While reading through, I've managed to cognitize the word!

I googled it and yes it has begun to be used.

Some aren't what I was looking for, because the word is used as a causative, e.g. "Cognitize your course: Technology tools to optimize cognition in online learning" and "Everything that we formerly electrified we will now cognitize."

But some are, e.g.:

Someone on FB also asked: is there a word called "cognitize"

[Update: I'm super-duper happy to find much greater confirmation as shown in Sven Yargs's comment below. 41 confirmed unique matches for cognitize, 2 for de-cognitize, and 31 for cognitise, is super good enough for me.]

Thanks, everybody for the conversation. Although none of you provided this word, you've made me cognitize enough to have this word come up in my head.

[Update: You may be interested to see this on Google's Ngram Viewer: cognitize.

  • The sources which you have provided are not reliable. Here it is used metaphorically to that of magnetize.
    – Ubi.B
    Aug 10, 2018 at 9:24
  • Accept the change. Your answer looks like hotchpotch.
    – Ubi.B
    Aug 10, 2018 at 9:26
  • I didn't reject it. When I took a look, it was already rejected. I agree that it looks better now.
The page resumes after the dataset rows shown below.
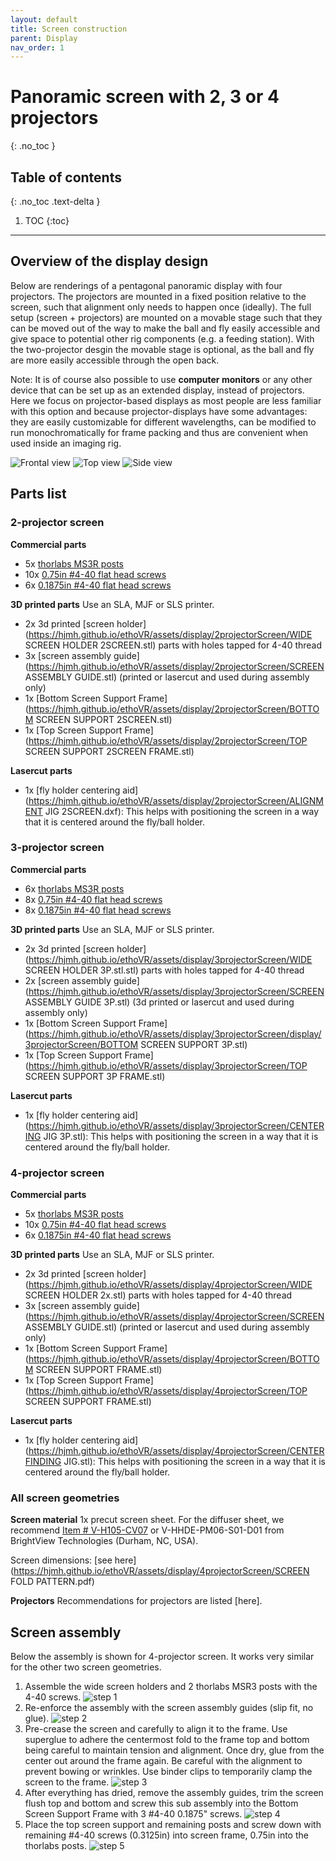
 ```yaml
---
layout: default
title: Screen construction
parent: Display
nav_order: 1
---
```


# Panoramic screen with 2, 3 or 4 projectors
{: .no_toc }

## Table of contents
{: .no_toc .text-delta }

1. TOC
{:toc}

---

## Overview of the display design
Below are renderings of a pentagonal panoramic display with four projectors.
The projectors are mounted in a fixed position relative to the screen, such that alignment only needs to happen once (ideally). The full setup (screen + projectors) are mounted on a movable stage such that they can be moved out of the way to make the ball and fly easily accessible and give space to potential other rig components (e.g. a feeding station). With the two-projector desgin the movable stage is optional, as the ball and fly are more easily accessible through the open back.

Note: It is of course also possible to use **computer monitors** or any other device that can be set up as an extended display, instead of projectors. Here we focus on projector-based displays as most people are less familiar with this option and because projector-displays have some advantages: they are easily customizable for different wavelengths, can be modified to run monochromatically for frame packing and thus are convenient when used inside an imaging rig.

![Frontal view](https://hjmh.github.io/ethoVR/assets/display/4projectorScreen/displayLayout_front.png)
![Top view](https://hjmh.github.io/ethoVR/assets/display/4projectorScreen/displayLayout_top.png)
![Side view](https://hjmh.github.io/ethoVR/assets/display/4projectorScreen/displayLayout_side.png)

## Parts list

### 2-projector screen

**Commercial parts**
* 5x [thorlabs MS3R posts](https://www.thorlabs.com/thorproduct.cfm?partnumber=MS3R)
*	10x [0.75in #4-40 flat head screws](https://www.mcmaster.com/91500A308/)
*	6x [0.1875in #4-40 flat head screws](https://www.mcmaster.com/91500A120/)

**3D printed parts**
Use an SLA, MJF or SLS printer.
*	2x 3d printed [screen holder](https://hjmh.github.io/ethoVR/assets/display/2projectorScreen/WIDE SCREEN HOLDER 2SCREEN.stl) parts with holes tapped for 4-40 thread
*	3x [screen assembly guide](https://hjmh.github.io/ethoVR/assets/display/2projectorScreen/SCREEN ASSEMBLY GUIDE.stl) (printed or lasercut and used during assembly only)
*	1x [Bottom Screen Support Frame](https://hjmh.github.io/ethoVR/assets/display/2projectorScreen/BOTTOM SCREEN SUPPORT 2SCREEN.stl)
*	1x [Top Screen Support Frame](https://hjmh.github.io/ethoVR/assets/display/2projectorScreen/TOP SCREEN SUPPORT 2SCREEN FRAME.stl)

**Lasercut parts**
*	1x [fly holder centering aid](https://hjmh.github.io/ethoVR/assets/display/2projectorScreen/ALIGNMENT JIG 2SCREEN.dxf): This helps with positioning the screen in a way that it is centered around the fly/ball holder.


### 3-projector screen

**Commercial parts**
* 6x [thorlabs MS3R posts](https://www.thorlabs.com/thorproduct.cfm?partnumber=MS3R)
*	8x [0.75in #4-40 flat head screws](https://www.mcmaster.com/91500A308/)
*	8x [0.1875in #4-40 flat head screws](https://www.mcmaster.com/91500A120/)

**3D printed parts**
Use an SLA, MJF or SLS printer.
*	2x 3d printed [screen holder](https://hjmh.github.io/ethoVR/assets/display/3projectorScreen/WIDE SCREEN HOLDER 3P.stl.stl) parts with holes tapped for 4-40 thread
*	2x [screen assembly guide](https://hjmh.github.io/ethoVR/assets/display/3projectorScreen/SCREEN ASSEMBLY GUIDE 3P.stl) (3d printed or lasercut and used during assembly only)
*	1x [Bottom Screen Support Frame](https://hjmh.github.io/ethoVR/assets/display/3projectorScreen/display/3projectorScreen/BOTTOM SCREEN SUPPORT 3P.stl)
*	1x [Top Screen Support Frame](https://hjmh.github.io/ethoVR/assets/display/3projectorScreen/TOP SCREEN SUPPORT 3P FRAME.stl)

**Lasercut parts**
*	1x [fly holder centering aid](https://hjmh.github.io/ethoVR/assets/display/3projectorScreen/CENTERING JIG 3P.stl): This helps with positioning the screen in a way that it is centered around the fly/ball holder.


### 4-projector screen

**Commercial parts**
* 5x [thorlabs MS3R posts](https://www.thorlabs.com/thorproduct.cfm?partnumber=MS3R)
*	10x [0.75in #4-40 flat head screws](https://www.mcmaster.com/91500A308/)
*	6x [0.1875in #4-40 flat head screws](https://www.mcmaster.com/91500A120/) 

**3D printed parts**
Use an SLA, MJF or SLS printer.
*	2x 3d printed [screen holder](https://hjmh.github.io/ethoVR/assets/display/4projectorScreen/WIDE SCREEN HOLDER 2x.stl) parts with holes tapped for 4-40 thread
*	3x [screen assembly guide](https://hjmh.github.io/ethoVR/assets/display/4projectorScreen/SCREEN ASSEMBLY GUIDE.stl) (printed or lasercut and used during assembly only)
*	1x [Bottom Screen Support Frame](https://hjmh.github.io/ethoVR/assets/display/4projectorScreen/BOTTOM SCREEN SUPPORT FRAME.stl)
*	1x [Top Screen Support Frame](https://hjmh.github.io/ethoVR/assets/display/4projectorScreen/TOP SCREEN SUPPORT FRAME.stl)

**Lasercut parts**
*	1x [fly holder centering aid](https://hjmh.github.io/ethoVR/assets/display/4projectorScreen/CENTERFINDING JIG.stl): This helps with positioning the screen in a way that it is centered around the fly/ball holder.

### All screen geometries
**Screen material**
1x precut screen sheet. For the diffuser sheet, we recommend [Item # V-H105-CV07](https://www.brightviewtechnologies.com/products/all-products/volumetric-diffusers) or V-HHDE-PM06-S01-D01 from BrightView Technologies (Durham, NC, USA).

Screen dimensions:
[see here](https://hjmh.github.io/ethoVR/assets/display/4projectorScreen/SCREEN FOLD PATTERN.pdf)

**Projectors**
Recommendations for projectors are listed [here].

## Screen assembly 
Below the assembly is shown for 4-projector screen. It works very similar for the other two screen geometries.

1. Assemble the wide screen holders and 2 thorlabs MSR3 posts with the 4-40 screws.
  ![step 1](https://hjmh.github.io/ethoVR/assets/display/4projectorScreen/screenAssembly_step1.png)
2. Re-enforce the assembly with the screen assembly guides (slip fit, no glue).
  ![step 2](https://hjmh.github.io/ethoVR/assets/display/4projectorScreen/screenAssembly_step2.png)
3. Pre-crease the screen and carefully to align it to the frame. Use superglue to adhere the centermost fold to the frame top and bottom being careful to maintain tension and alignment. Once dry, glue from the center out around the frame again. Be careful with the alignment to prevent bowing or wrinkles. Use binder clips to temporarily clamp the screen to the frame.
  ![step 3](https://hjmh.github.io/ethoVR/assets/display/4projectorScreen/screenAssembly_step3.png)
4. After everything has dried, remove the assembly guides, trim the screen flush top and bottom and screw this sub assembly into the Bottom Screen Support Frame with 3 #4-40 0.1875" screws.
  ![step 4](https://hjmh.github.io/ethoVR/assets/display/4projectorScreen/screenAssembly_step4.png)
5. Place the top screen support and remaining posts and screw down with remaining #4-40 screws (0.3125in) into screen frame, 0.75in into the thorlabs posts.
  ![step 5](https://hjmh.github.io/ethoVR/assets/display/4projectorScreen/screenAssembly_step5.png)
Aug 10, 2018 at 9:30
  • 1
    You need to accept second change also for the last link.
    – Ubi.B
    Aug 10, 2018 at 9:32
  • 1
    +1. A Google Books search returns 41 confirmed unique matches for cognitize (one from 1911 and all of the rest from 1964 or later) and 2 for de-cognitize (from 1973 and 2002) . A second Google Books search finds an additional 31 confirmable unique matches for cognitise (all since 1978).